As part of the deal President-elect Donald Trump and Vice President-elect Mike Pence struck with Carrier, the company has promised to make a $16 million investment in its Indianapolis facility — an investment management plans to use on developing technology that will allow them to replace human workers with robots.
The company’s plans were confirmed by Greg Hayes, CEO of United Technologies, Carrier’s corporate parent, during a CNBC interview earlier this week.
“We’re going to… automate to drive the cost down so that we can continue to be competitive,” Hayes said. “Is it as cheap as moving to Mexico with lower cost labor? No. But we will make that plant competitive just because we’ll make the capital investments there. But what that ultimately means is there will be fewer jobs.”
This news comes on the heels of Trump blasting Chuck Jones, president of the United Steelworkers 1999 union that represents Carrier workers, for the sin of correctly pointing out that Trump exaggerated the number of jobs his deal “saved” during a December 1 news conference at the factory. Trump said the company agreed to keep 1,100 jobs at the Indianapolis factory when the real figure is closer to 800, with 550 workers at the factory facing layoffs despite Trump’s deal. In addition, Carrier still plans to ship 700 jobs from a separate factory in Huntington, Indiana, to Mexico. And as part of the deal, Indiana taxpayers will dole out $7 million in tax breaks to the company.
After Trump smeared him on Twitter, Jones received threats against his family.
In an op-ed published in the Washington Post on Thursday, Jones wrote, “what I can’t abide…is a president who misleads workers, who gives them false hope.”
“We’re not asking for anything besides opportunity, for jobs that let people provide for their families,” he continued. “These plants are profitable, and the workers produced a good-quality product. [United Technology made a profit of $7.6 billion in 2015.] Because of corporate greed, though, company leaders are racing to the bottom, to find places where they can pay the least. It’s a system that exploits everyone.”
It’s unclear when Carrier’s technological investments will allow it to lay off some of the 800 workers whose jobs were spared in the short-term. United Steelworkers 1999 didn’t immediately respond to an inquiry about what they know regarding when job cuts are happening and who will be affected. As Jones detailed in the Post op-ed, the union was completely cut out of negotiations between Trump and Carrier.

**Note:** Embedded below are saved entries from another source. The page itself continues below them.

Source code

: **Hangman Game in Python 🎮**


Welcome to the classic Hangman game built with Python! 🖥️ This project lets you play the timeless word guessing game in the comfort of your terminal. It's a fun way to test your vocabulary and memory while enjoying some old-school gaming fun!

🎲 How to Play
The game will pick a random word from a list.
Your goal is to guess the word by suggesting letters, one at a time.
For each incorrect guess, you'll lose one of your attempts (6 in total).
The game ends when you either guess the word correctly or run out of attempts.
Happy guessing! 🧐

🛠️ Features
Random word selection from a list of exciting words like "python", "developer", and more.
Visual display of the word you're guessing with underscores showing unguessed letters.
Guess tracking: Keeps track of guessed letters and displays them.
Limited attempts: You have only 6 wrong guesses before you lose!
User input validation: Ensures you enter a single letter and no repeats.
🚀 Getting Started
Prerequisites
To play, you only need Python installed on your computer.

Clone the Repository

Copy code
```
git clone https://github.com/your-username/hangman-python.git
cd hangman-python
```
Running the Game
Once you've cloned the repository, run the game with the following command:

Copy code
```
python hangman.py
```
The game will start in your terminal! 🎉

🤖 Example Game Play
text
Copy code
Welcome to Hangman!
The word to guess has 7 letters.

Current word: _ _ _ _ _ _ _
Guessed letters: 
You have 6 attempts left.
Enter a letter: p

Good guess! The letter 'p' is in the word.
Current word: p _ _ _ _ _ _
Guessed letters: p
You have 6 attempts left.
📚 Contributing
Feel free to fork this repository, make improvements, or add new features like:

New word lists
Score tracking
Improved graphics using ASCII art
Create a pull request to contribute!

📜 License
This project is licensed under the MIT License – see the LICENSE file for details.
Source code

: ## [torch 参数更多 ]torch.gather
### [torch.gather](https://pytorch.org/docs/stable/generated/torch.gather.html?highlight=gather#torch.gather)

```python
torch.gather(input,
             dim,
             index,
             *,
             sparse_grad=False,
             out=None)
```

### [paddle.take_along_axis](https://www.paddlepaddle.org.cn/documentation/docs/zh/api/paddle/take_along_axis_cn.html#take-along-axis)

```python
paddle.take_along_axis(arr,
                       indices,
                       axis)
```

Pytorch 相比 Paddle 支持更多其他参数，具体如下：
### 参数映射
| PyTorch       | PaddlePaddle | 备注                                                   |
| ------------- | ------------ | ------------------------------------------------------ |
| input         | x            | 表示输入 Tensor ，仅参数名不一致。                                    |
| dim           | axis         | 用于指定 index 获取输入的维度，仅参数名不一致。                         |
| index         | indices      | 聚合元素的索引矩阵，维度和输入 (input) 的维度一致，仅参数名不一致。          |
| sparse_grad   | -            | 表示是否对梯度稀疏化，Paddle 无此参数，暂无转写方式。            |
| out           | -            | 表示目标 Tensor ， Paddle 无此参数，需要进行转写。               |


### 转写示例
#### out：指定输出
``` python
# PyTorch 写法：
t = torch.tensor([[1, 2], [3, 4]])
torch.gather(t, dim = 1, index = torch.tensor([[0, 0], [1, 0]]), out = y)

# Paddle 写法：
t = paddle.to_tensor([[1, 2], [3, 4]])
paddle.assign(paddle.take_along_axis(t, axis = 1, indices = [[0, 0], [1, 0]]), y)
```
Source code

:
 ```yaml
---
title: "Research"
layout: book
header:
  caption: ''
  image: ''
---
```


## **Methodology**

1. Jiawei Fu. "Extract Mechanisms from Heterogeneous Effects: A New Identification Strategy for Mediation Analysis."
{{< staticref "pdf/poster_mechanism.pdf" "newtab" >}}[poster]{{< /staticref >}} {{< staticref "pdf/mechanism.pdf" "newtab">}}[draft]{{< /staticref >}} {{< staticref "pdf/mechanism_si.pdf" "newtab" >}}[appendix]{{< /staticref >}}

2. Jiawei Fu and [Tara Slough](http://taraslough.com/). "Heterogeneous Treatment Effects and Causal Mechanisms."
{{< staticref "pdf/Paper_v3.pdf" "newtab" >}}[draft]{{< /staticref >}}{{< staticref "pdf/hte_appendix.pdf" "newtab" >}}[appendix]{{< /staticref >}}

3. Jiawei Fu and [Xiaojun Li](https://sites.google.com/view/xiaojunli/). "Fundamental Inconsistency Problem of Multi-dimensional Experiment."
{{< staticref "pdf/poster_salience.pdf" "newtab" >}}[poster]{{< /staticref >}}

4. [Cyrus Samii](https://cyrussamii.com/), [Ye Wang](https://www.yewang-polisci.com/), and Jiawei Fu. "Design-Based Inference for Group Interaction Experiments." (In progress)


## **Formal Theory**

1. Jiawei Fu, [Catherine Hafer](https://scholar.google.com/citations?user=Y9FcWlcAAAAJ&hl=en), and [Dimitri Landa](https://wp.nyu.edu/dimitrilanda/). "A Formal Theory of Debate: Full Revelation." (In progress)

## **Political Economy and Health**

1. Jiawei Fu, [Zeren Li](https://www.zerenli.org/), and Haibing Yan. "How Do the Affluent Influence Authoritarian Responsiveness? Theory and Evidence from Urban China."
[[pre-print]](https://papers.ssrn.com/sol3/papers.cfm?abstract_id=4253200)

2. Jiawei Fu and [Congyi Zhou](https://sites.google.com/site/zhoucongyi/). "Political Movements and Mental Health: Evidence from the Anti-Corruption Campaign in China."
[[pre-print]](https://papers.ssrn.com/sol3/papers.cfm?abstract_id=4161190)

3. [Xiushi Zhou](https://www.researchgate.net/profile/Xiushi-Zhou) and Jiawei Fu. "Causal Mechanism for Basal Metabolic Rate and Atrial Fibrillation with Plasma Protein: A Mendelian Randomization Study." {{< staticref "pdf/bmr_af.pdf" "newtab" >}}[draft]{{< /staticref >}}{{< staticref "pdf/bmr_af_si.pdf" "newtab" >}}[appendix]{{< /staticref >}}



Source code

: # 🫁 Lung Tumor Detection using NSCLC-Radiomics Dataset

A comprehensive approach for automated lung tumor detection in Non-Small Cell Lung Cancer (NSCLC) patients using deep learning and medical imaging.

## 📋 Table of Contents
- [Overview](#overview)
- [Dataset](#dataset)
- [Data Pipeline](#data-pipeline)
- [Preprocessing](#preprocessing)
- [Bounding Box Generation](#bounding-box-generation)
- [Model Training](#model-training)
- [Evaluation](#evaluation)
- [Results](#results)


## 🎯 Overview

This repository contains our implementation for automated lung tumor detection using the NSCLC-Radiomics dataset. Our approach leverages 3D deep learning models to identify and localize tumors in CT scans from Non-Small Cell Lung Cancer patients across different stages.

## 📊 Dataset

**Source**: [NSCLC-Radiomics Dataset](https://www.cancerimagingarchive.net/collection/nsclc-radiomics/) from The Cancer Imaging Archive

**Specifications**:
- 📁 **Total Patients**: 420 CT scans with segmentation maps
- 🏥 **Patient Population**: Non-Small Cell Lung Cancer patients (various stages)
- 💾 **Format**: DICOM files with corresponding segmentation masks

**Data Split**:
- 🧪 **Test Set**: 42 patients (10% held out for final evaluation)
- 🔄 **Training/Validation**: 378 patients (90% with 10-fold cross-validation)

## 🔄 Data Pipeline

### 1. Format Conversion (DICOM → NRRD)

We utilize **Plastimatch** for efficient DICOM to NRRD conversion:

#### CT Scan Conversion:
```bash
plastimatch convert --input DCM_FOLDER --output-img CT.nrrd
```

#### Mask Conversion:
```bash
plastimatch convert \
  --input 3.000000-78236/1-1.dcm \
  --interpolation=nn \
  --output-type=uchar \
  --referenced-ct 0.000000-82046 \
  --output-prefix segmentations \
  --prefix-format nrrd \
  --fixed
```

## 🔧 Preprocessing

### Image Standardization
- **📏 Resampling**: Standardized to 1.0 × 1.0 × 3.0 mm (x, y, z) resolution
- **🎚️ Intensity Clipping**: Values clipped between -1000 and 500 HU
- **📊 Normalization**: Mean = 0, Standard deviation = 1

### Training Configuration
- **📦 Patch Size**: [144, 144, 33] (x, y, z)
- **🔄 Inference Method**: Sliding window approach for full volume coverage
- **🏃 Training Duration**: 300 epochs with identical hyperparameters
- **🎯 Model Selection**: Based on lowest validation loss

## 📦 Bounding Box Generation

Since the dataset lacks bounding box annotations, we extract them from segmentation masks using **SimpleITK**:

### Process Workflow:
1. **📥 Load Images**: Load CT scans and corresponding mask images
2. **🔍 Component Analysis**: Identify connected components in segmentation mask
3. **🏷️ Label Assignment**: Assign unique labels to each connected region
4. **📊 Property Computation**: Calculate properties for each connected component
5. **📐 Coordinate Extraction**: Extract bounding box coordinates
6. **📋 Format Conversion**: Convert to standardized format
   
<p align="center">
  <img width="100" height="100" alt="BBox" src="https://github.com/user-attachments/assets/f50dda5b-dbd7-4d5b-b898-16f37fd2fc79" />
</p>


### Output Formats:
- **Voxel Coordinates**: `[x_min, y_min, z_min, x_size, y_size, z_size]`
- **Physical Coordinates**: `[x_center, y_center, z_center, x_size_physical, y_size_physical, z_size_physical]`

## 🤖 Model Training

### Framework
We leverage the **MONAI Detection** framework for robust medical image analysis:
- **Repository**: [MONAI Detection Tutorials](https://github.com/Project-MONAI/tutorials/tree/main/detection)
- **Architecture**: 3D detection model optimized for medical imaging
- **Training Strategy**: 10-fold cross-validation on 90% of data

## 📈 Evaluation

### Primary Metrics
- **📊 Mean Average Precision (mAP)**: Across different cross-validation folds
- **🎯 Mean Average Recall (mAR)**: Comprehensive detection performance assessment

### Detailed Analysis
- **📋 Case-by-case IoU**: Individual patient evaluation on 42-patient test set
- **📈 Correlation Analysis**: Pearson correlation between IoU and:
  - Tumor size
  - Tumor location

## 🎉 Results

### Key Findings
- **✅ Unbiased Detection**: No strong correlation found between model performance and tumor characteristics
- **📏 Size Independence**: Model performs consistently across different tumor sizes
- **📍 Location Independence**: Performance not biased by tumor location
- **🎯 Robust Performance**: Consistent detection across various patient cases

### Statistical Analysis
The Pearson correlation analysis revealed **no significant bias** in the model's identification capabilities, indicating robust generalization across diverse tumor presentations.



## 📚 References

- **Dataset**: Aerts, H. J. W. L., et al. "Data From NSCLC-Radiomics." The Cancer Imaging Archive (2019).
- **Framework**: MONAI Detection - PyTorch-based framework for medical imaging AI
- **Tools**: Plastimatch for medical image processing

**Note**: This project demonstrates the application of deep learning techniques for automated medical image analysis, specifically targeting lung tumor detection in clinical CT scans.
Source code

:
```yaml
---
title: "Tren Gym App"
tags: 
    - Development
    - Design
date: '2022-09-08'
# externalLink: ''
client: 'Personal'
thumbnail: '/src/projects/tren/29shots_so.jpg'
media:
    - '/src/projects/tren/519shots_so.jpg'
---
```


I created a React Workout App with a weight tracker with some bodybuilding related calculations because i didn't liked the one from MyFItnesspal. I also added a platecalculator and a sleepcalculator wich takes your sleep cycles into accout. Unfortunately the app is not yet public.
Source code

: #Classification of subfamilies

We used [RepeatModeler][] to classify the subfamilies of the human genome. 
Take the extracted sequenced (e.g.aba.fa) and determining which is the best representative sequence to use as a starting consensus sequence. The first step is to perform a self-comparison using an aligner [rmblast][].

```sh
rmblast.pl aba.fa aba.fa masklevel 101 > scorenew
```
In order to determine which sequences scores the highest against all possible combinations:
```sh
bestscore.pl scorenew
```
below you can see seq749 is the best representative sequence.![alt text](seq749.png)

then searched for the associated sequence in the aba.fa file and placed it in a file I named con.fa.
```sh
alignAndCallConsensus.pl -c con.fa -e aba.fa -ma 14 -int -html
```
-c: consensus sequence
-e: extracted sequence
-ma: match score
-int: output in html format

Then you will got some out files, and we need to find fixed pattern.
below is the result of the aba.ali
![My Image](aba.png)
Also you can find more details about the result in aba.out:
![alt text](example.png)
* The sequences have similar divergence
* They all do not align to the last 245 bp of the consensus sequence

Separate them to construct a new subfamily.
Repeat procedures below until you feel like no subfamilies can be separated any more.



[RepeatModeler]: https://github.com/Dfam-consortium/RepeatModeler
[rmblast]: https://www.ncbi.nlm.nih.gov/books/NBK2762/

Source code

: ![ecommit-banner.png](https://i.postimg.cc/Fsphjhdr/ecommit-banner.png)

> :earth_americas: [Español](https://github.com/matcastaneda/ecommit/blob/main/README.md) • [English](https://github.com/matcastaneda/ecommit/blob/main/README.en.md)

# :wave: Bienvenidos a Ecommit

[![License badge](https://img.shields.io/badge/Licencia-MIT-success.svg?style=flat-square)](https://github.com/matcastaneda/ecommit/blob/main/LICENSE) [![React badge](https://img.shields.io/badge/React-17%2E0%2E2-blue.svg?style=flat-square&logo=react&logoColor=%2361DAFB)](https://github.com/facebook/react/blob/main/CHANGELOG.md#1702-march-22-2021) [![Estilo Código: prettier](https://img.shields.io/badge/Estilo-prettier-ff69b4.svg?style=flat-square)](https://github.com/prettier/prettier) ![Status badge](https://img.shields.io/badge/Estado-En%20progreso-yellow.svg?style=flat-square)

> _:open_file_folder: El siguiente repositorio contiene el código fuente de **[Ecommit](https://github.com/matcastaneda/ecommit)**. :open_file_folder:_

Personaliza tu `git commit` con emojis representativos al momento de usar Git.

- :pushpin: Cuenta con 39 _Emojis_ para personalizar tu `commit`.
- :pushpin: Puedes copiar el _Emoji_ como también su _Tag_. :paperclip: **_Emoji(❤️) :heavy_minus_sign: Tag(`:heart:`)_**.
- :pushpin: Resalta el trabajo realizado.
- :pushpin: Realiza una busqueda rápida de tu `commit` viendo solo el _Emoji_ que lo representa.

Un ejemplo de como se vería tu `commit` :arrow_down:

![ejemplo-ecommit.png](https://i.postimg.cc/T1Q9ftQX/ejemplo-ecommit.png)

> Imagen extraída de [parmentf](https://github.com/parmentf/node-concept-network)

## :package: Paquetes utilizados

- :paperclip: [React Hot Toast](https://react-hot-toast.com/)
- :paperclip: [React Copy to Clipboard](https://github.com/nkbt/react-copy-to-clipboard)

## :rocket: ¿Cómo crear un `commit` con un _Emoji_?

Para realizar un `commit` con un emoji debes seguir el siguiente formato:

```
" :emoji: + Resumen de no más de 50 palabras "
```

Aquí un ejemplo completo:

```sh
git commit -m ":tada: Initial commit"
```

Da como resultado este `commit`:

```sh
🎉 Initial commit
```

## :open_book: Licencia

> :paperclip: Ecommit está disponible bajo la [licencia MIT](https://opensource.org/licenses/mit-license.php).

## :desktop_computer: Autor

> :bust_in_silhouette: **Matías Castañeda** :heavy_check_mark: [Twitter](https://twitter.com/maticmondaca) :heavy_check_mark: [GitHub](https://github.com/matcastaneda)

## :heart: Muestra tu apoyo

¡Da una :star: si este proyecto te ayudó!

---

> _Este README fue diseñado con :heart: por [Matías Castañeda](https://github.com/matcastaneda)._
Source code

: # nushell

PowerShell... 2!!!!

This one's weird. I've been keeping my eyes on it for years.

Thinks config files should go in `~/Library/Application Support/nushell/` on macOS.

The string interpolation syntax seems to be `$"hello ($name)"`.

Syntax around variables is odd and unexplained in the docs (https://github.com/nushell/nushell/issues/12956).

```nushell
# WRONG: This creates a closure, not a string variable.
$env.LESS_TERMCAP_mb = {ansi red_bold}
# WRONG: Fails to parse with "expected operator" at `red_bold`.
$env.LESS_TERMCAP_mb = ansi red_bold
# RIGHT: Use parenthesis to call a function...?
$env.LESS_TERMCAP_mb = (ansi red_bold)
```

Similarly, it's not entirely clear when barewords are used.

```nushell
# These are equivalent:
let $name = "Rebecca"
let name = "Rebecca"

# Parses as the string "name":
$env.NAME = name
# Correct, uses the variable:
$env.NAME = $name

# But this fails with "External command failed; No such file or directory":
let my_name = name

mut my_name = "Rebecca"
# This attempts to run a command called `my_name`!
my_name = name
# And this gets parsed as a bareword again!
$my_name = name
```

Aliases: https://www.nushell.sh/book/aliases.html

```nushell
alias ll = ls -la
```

While the timing remains unclear, Jones said on Thursday that he expects cuts beyond the 550 layoffs that will happen in spite of Trump’s deal.
“Automation means less people,” he said during a CNN interview. “I think we’ll have a reduction of workforce at some point in time once they get all the automation in and up and running.”
Despite Trump’s pro-worker campaign rhetoric, the details of the Carrier deal and Trump’s nomination of fast food executive Andrew Puzder as labor secretary suggests he doesn’t have an issue with companies replacing humans with machines. Puzder is a proponent of replacing human workers with robots, telling Business Insider last March that machines are “always polite, they always upsell, they never take a vacation, they never show up late, there’s never a slip-and-fall, or an age, sex, or race discrimination case.”
CNN, citing a McKinsey & Co. study, reports that “45 percent of the tasks that U.S. workers are currently paid to perform can be automated by existing technology. That represents about $2 trillion in annual wages.”